# WHAT IS NEEDED
Only the lines from the one containing "18 | 0x000F" to the end of the listing below are wanted, repeated exactly.

# DATA
────────────────

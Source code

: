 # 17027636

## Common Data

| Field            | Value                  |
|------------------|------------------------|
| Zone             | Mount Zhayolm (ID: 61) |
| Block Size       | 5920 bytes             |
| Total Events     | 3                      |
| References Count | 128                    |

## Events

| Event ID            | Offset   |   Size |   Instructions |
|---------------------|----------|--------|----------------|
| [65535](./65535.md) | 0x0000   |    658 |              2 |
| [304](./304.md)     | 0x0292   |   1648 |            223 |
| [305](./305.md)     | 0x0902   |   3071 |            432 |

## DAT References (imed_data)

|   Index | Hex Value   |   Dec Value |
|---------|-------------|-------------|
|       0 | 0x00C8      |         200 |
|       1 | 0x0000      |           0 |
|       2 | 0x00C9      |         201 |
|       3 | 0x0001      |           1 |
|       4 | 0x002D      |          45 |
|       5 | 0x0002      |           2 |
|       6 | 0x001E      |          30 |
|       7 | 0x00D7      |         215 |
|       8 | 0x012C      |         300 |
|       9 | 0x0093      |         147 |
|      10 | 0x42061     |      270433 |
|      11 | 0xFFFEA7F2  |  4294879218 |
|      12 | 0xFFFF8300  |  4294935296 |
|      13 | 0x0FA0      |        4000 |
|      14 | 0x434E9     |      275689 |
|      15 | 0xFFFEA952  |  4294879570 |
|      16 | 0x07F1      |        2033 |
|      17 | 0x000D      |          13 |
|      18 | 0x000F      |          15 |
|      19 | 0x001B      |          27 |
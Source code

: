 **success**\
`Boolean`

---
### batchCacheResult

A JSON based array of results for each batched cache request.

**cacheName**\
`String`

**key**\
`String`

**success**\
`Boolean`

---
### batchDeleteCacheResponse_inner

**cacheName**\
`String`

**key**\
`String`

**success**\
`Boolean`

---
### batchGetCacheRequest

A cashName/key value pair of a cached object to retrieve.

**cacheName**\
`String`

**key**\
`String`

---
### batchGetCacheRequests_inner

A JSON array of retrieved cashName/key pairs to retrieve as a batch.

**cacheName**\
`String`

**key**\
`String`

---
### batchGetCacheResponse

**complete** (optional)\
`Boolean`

────────────────

# ANSWER
|      18 | 0x000F      |          15 |
|      19 | 0x001B      |          27 |
Source code

: **success**\
`Boolean`

---
### batchCacheResult

A JSON based array of results for each batched cache request.

**cacheName**\
`String`

**key**\
`String`

**success**\
`Boolean`

---
### batchDeleteCacheResponse_inner

**cacheName**\
`String`

**key**\
`String`

**success**\
`Boolean`

---
### batchGetCacheRequest

A cashName/key value pair of a cached object to retrieve.

**cacheName**\
`String`

**key**\
`String`

---
### batchGetCacheRequests_inner

A JSON array of retrieved cashName/key pairs to retrieve as a batch.

**cacheName**\
`String`

**key**\
`String`

---
### batchGetCacheResponse

**complete** (optional)\
`Boolean`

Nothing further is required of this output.